TASK PROMPT. Scan the listing below. Report each line that includes "sanakirjaan".

= Beginning of Section =

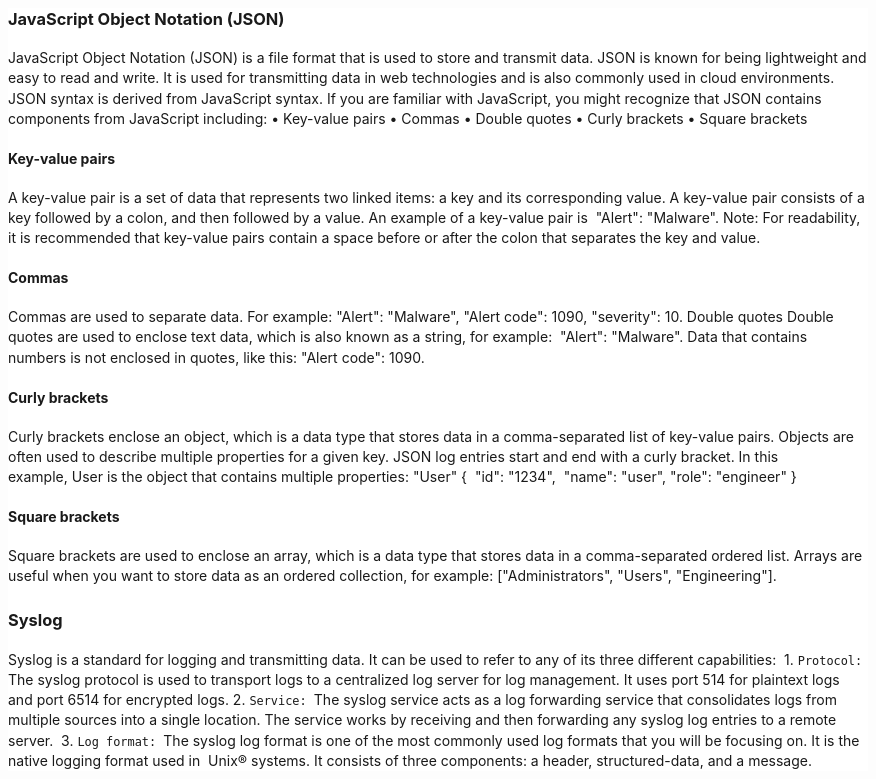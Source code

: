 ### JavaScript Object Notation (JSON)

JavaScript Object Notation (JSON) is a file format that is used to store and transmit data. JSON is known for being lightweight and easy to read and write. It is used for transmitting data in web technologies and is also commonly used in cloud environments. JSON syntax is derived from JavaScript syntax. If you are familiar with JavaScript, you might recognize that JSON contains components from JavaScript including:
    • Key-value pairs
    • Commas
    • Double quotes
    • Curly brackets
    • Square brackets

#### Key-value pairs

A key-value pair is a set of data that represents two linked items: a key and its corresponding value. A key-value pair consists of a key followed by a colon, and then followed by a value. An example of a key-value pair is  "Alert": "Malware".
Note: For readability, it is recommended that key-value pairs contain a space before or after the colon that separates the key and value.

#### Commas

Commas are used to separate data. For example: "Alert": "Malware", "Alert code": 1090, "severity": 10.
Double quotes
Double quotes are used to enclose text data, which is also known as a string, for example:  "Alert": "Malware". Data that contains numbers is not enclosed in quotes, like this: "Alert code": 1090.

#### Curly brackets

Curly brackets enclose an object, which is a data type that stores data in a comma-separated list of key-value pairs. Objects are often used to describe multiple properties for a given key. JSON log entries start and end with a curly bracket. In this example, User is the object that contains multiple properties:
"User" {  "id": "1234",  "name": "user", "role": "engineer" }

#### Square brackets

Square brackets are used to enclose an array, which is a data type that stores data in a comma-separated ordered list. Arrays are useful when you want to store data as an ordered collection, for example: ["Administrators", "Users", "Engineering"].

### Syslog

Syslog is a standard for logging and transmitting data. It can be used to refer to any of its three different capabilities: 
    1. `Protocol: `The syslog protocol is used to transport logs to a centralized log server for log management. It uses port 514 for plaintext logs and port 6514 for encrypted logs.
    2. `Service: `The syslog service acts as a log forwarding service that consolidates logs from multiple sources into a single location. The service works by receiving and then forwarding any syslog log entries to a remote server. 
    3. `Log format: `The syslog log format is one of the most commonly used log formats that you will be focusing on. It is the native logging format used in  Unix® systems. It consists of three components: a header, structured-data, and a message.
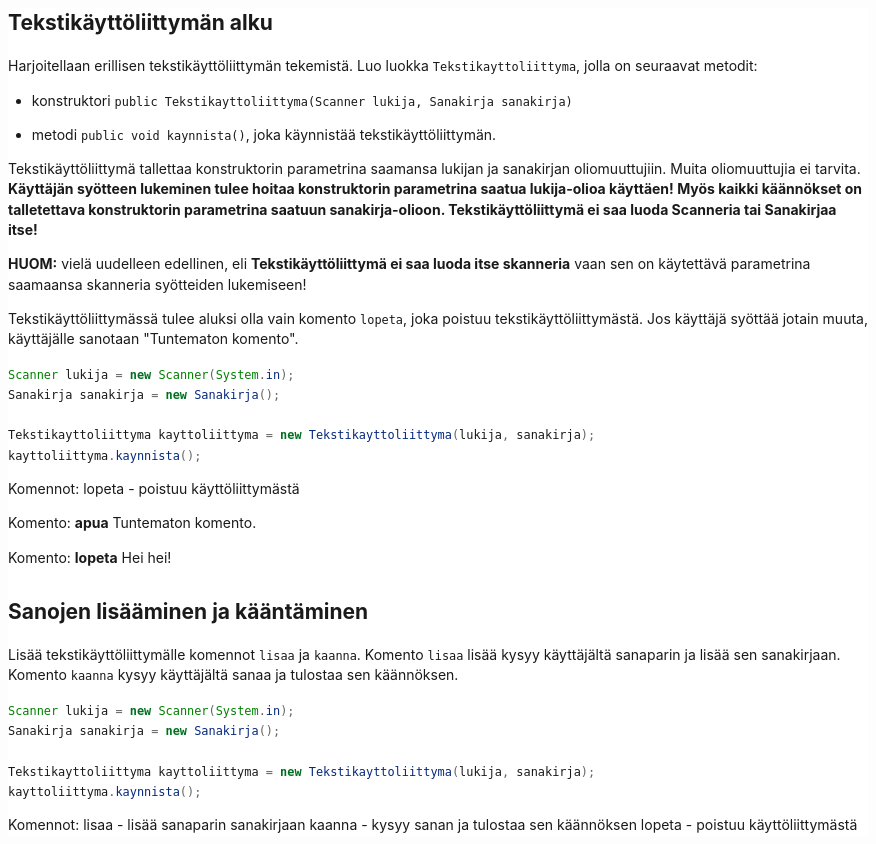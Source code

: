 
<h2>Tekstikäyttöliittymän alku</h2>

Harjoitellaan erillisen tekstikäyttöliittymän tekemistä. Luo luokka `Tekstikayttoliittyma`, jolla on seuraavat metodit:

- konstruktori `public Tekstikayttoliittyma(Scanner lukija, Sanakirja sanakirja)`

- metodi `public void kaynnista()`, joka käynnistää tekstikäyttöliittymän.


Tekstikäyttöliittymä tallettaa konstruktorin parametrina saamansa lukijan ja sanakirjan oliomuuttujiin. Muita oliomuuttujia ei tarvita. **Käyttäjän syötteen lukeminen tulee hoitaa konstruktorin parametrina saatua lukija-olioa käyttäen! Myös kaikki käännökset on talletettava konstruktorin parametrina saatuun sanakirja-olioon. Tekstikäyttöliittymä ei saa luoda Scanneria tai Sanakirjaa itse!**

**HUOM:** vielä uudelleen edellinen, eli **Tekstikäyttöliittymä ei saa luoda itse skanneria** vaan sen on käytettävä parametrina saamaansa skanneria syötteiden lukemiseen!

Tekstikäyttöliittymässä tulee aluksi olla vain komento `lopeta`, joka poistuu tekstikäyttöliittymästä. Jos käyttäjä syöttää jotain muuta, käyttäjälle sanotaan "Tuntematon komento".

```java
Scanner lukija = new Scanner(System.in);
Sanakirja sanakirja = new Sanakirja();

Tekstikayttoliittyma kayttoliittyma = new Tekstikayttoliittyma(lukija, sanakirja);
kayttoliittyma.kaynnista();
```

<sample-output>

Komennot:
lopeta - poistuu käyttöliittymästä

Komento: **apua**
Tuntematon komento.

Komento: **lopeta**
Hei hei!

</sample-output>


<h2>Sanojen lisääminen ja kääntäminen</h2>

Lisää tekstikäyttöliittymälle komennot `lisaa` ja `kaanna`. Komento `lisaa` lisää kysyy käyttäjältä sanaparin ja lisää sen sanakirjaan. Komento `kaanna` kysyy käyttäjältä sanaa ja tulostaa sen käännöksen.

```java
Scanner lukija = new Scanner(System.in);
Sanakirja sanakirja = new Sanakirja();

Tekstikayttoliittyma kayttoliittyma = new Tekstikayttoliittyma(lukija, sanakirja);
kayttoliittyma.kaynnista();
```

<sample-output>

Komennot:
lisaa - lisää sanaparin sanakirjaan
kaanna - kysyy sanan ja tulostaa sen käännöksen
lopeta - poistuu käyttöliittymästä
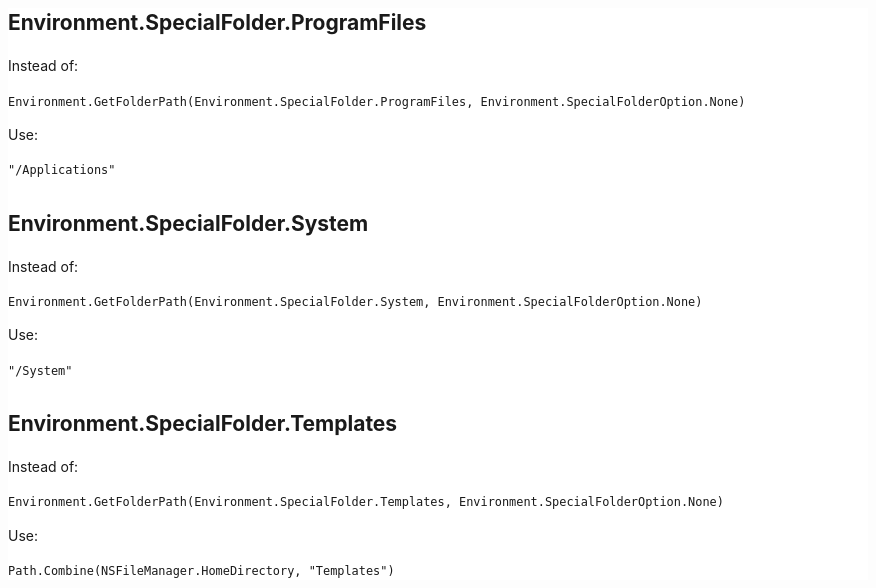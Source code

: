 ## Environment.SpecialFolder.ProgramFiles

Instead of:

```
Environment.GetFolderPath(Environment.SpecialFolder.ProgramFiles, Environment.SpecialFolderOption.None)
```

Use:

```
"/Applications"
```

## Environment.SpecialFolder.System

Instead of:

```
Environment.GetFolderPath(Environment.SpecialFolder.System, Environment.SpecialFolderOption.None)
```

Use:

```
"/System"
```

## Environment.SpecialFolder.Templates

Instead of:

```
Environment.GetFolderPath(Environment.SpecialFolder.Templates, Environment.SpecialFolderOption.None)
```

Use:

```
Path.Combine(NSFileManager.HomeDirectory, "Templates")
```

= End of Section =
= Beginning of Section =

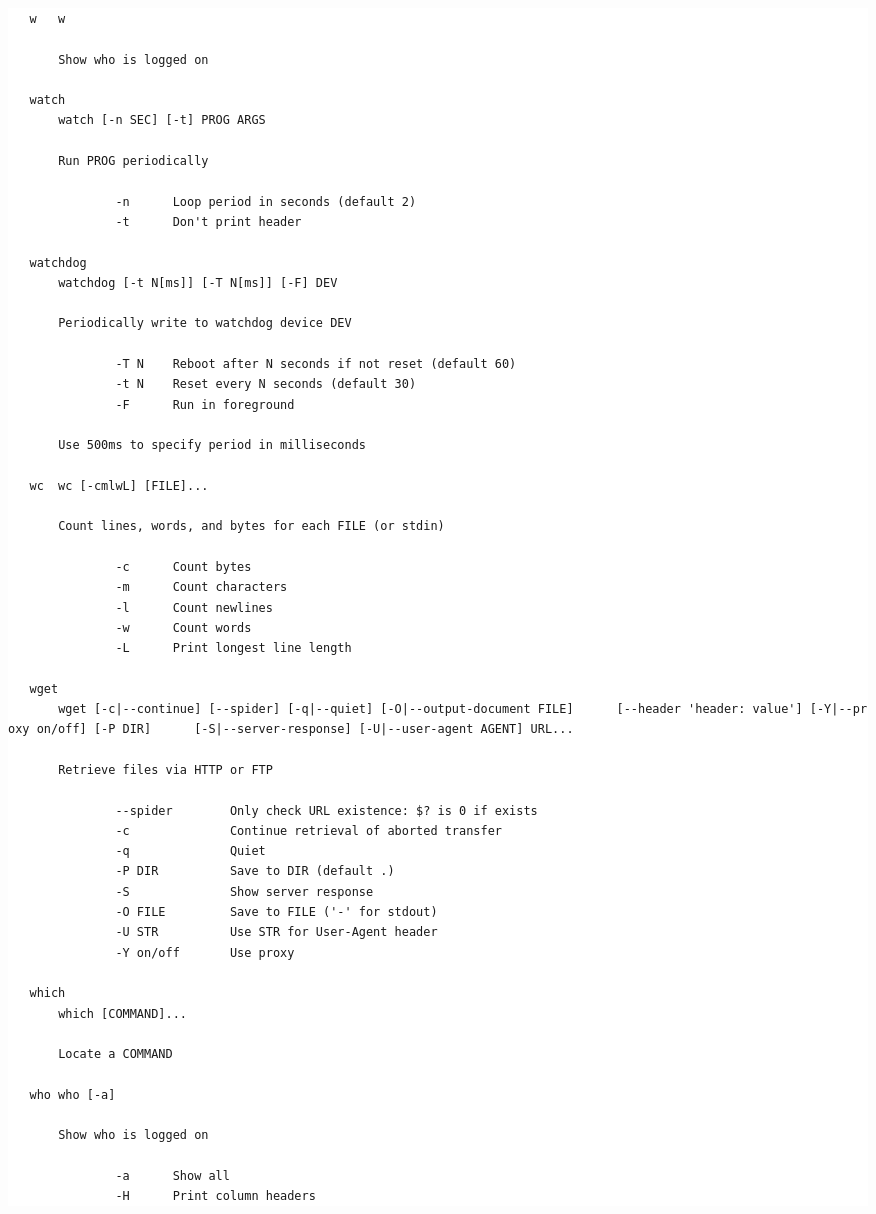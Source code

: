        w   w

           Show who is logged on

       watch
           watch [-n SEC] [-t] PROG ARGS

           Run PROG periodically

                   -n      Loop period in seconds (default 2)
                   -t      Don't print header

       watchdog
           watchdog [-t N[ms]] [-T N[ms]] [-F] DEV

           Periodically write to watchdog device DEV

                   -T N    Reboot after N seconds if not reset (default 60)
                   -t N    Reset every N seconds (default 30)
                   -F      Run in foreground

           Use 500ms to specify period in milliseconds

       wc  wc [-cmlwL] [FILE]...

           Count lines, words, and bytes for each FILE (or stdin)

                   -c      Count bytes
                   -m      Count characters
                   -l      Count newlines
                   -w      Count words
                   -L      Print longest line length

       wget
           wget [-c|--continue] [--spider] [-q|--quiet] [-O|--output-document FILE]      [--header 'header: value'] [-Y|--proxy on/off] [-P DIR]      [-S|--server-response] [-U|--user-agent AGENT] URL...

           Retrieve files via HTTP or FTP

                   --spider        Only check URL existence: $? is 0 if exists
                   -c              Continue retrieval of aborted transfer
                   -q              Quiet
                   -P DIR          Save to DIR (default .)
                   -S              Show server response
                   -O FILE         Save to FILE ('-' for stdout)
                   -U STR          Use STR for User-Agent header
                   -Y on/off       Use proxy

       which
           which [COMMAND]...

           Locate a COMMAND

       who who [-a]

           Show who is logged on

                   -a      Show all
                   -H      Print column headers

= End of Section =

OUTPUT FOR THIS TASK.
Lisää tekstikäyttöliittymälle komennot `lisaa` ja `kaanna`. Komento `lisaa` lisää kysyy käyttäjältä sanaparin ja lisää sen sanakirjaan. Komento `kaanna` kysyy käyttäjältä sanaa ja tulostaa sen käännöksen.
lisaa - lisää sanaparin sanakirjaan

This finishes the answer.